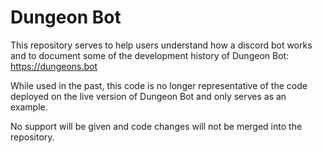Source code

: # Dungeon Bot
This repository serves to help users understand how a discord bot works and to document some of the development history of Dungeon Bot: https://dungeons.bot

While used in the past, this code is no longer representative of the code deployed on the live version of Dungeon Bot and only serves as an example. 

No support will be given and code changes will not be merged into the repository.

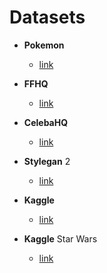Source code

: # Datasets

- **Pokemon** 
    - [link](https://pokemondb.net/sprites)  

- **FFHQ** 
    - [link](https://github.com/NVlabs/ffhq-dataset)   

- **CelebaHQ** 
    - [link](https://www.cs.toronto.edu/~lindell/teaching/420/slides/celebahq.html)   

- **Stylegan** 2 
    - [link](https://nvlabs-fi-cdn.nvidia.com/stylegan2-ada-pytorch/pretrained/)   

- **Kaggle** 
    - [link](https://www.kaggle.com/)   

- **Kaggle** Star Wars 
    - [link](https://www.kaggle.com/datasets/jsphyg/star-wars) 






















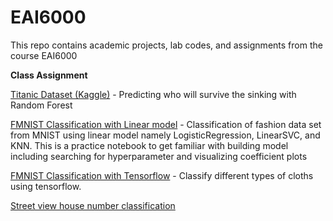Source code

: # EAI6000
This repo contains academic projects, lab codes, and assignments from the course EAI6000 <br> 

**Class Assignment** <br>

[Titanic Dataset (Kaggle)](https://github.com/khaophuthaipch/EAI6000/blob/master/PimKhaophuthai_EAI6000_Assignment1(Titanic).ipynb) - Predicting who will survive the sinking with Random Forest

[FMNIST Classification with Linear model](https://github.com/khaophuthaipch/EAI6000/blob/master/PimKhaophuthai_EAI6000Assignment2%20-%20Classification.ipynb) - Classification of fashion data set from MNIST using linear model namely LogisticRegression, LinearSVC, and KNN. This is a practice notebook to get familiar with building model including searching for hyperparameter and visualizing coefficient plots

[FMNIST Classification with Tensorflow](https://github.com/khaophuthaipch/EAI6000/blob/master/PimKhaophuthai_Week3_Lab_Fashion_MNIST.ipynb) - Classify different types of cloths using tensorflow. 

[Street view house number classification](https://github.com/khaophuthaipch/EAI6000/blob/master/Assignment_3_Street_View_House_Numbers.ipynb)
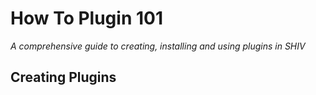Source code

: # How To Plugin 101

*A comprehensive guide to creating, installing and using plugins in SHIV*

## Creating Plugins
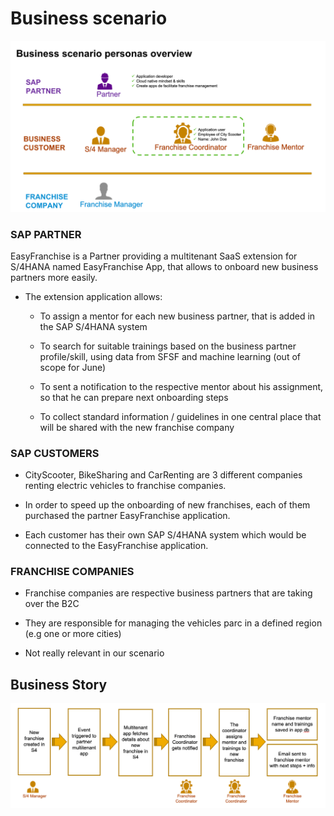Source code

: # Business scenario 
![Persona Overview](./images/EasyFranchise%20persona.png)


### SAP PARTNER ​

EasyFranchise is a Partner providing a multitenant SaaS extension for S/4HANA named EasyFranchise App, that allows to onboard new business partners more easily. ​

- The extension application allows:​

    - To assign a mentor for each new business partner, that is added in the SAP S/4HANA system​

    - To search for suitable trainings based on the business partner profile/skill, using data from SFSF and machine learning (out of scope for June)​

    - To sent a notification to the respective mentor about his assignment, so that he can prepare next onboarding steps​

    - To collect standard information / guidelines in one central place that will be shared with the new franchise company​

### SAP CUSTOMERS​

- CityScooter, BikeSharing and CarRenting are 3 different companies renting electric vehicles to franchise companies. ​

- In order to speed up the onboarding of new franchises, each of them purchased the partner EasyFranchise application. ​
- Each customer has their own SAP S/4HANA system which would be connected to the EasyFranchise application.

### FRANCHISE COMPANIES​

- Franchise companies are respective business partners that are taking over the B2C​

- They are responsible for managing the vehicles parc in a defined region (e.g one or more cities)​

- Not really relevant in our scenario​

## Business Story

![Business Story](./images/Business%20Story.png)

***

* _What this task involves_
Write every entry out again exactly, dropping the pictures.

* _Exercise answer_
Source code

: # Dungeon Bot
This repository serves to help users understand how a discord bot works and to document some of the development history of Dungeon Bot: https://dungeons.bot

While used in the past, this code is no longer representative of the code deployed on the live version of Dungeon Bot and only serves as an example. 

No support will be given and code changes will not be merged into the repository.

Source code

: # Datasets

- **Pokemon** 
    - [link](https://pokemondb.net/sprites)  

- **FFHQ** 
    - [link](https://github.com/NVlabs/ffhq-dataset)   

- **CelebaHQ** 
    - [link](https://www.cs.toronto.edu/~lindell/teaching/420/slides/celebahq.html)   

- **Stylegan** 2 
    - [link](https://nvlabs-fi-cdn.nvidia.com/stylegan2-ada-pytorch/pretrained/)   

- **Kaggle** 
    - [link](https://www.kaggle.com/)   

- **Kaggle** Star Wars 
    - [link](https://www.kaggle.com/datasets/jsphyg/star-wars) 






















Source code

: # EAI6000
This repo contains academic projects, lab codes, and assignments from the course EAI6000 <br> 

**Class Assignment** <br>

[Titanic Dataset (Kaggle)](https://github.com/khaophuthaipch/EAI6000/blob/master/PimKhaophuthai_EAI6000_Assignment1(Titanic).ipynb) - Predicting who will survive the sinking with Random Forest

[FMNIST Classification with Linear model](https://github.com/khaophuthaipch/EAI6000/blob/master/PimKhaophuthai_EAI6000Assignment2%20-%20Classification.ipynb) - Classification of fashion data set from MNIST using linear model namely LogisticRegression, LinearSVC, and KNN. This is a practice notebook to get familiar with building model including searching for hyperparameter and visualizing coefficient plots

[FMNIST Classification with Tensorflow](https://github.com/khaophuthaipch/EAI6000/blob/master/PimKhaophuthai_Week3_Lab_Fashion_MNIST.ipynb) - Classify different types of cloths using tensorflow. 

[Street view house number classification](https://github.com/khaophuthaipch/EAI6000/blob/master/Assignment_3_Street_View_House_Numbers.ipynb)
Source code

: # How To Plugin 101

*A comprehensive guide to creating, installing and using plugins in SHIV*

## Creating Plugins
Source code

: # Business scenario 
![Persona Overview](./images/EasyFranchise%20persona.png)


### SAP PARTNER ​

EasyFranchise is a Partner providing a multitenant SaaS extension for S/4HANA named EasyFranchise App, that allows to onboard new business partners more easily. ​

- The extension application allows:​

    - To assign a mentor for each new business partner, that is added in the SAP S/4HANA system​

    - To search for suitable trainings based on the business partner profile/skill, using data from SFSF and machine learning (out of scope for June)​

    - To sent a notification to the respective mentor about his assignment, so that he can prepare next onboarding steps​

    - To collect standard information / guidelines in one central place that will be shared with the new franchise company​

### SAP CUSTOMERS​

- CityScooter, BikeSharing and CarRenting are 3 different companies renting electric vehicles to franchise companies. ​

- In order to speed up the onboarding of new franchises, each of them purchased the partner EasyFranchise application. ​
- Each customer has their own SAP S/4HANA system which would be connected to the EasyFranchise application.

### FRANCHISE COMPANIES​

- Franchise companies are respective business partners that are taking over the B2C​

- They are responsible for managing the vehicles parc in a defined region (e.g one or more cities)​

- Not really relevant in our scenario​

## Business Story

![Business Story](./images/Business%20Story.png)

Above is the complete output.